[EXERCISE REQUIREMENTS]
Go through the records underneath and write each one out again exactly.

====== TASK MATERIAL ======

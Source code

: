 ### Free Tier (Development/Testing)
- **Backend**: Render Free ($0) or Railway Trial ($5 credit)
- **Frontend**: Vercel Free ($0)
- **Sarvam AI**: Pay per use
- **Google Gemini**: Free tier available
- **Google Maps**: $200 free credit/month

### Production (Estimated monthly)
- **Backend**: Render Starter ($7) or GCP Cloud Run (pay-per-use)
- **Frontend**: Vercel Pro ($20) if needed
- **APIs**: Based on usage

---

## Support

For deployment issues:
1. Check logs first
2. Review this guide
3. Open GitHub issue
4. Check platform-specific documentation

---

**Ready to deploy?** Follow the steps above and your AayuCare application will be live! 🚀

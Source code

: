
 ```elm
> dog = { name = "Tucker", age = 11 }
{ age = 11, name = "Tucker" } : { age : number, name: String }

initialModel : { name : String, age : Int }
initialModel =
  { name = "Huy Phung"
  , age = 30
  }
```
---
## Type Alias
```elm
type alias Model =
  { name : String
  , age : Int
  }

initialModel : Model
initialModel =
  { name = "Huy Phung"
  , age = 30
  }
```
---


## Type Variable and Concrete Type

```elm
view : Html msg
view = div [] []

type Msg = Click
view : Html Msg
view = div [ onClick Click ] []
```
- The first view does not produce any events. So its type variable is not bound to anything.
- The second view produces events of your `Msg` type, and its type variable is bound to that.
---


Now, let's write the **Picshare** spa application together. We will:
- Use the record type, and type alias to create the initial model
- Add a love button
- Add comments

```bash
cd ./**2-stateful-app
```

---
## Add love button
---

======

[RESPONSE]
Source code

: ### Free Tier (Development/Testing)
- **Backend**: Render Free ($0) or Railway Trial ($5 credit)
- **Frontend**: Vercel Free ($0)
- **Sarvam AI**: Pay per use
- **Google Gemini**: Free tier available
- **Google Maps**: $200 free credit/month

### Production (Estimated monthly)
- **Backend**: Render Starter ($7) or GCP Cloud Run (pay-per-use)
- **Frontend**: Vercel Pro ($20) if needed
- **APIs**: Based on usage

---

## Support

For deployment issues:
1. Check logs first
2. Review this guide
3. Open GitHub issue
4. Check platform-specific documentation

---

**Ready to deploy?** Follow the steps above and your AayuCare application will be live! 🚀

Source code

:
 ```elm
> dog = { name = "Tucker", age = 11 }
{ age = 11, name = "Tucker" } : { age : number, name: String }

initialModel : { name : String, age : Int }
initialModel =
  { name = "Huy Phung"
  , age = 30
  }
```
---
## Type Alias
```elm
type alias Model =
  { name : String
  , age : Int
  }

initialModel : Model
initialModel =
  { name = "Huy Phung"
  , age = 30
  }
```
---


## Type Variable and Concrete Type

```elm
view : Html msg
view = div [] []

type Msg = Click
view : Html Msg
view = div [ onClick Click ] []
```
- The first view does not produce any events. So its type variable is not bound to anything.
- The second view produces events of your `Msg` type, and its type variable is bound to that.
---


Now, let's write the **Picshare** spa application together. We will:
- Use the record type, and type alias to create the initial model
- Add a love button
- Add comments

```bash
cd ./**2-stateful-app
```

---
## Add love button
---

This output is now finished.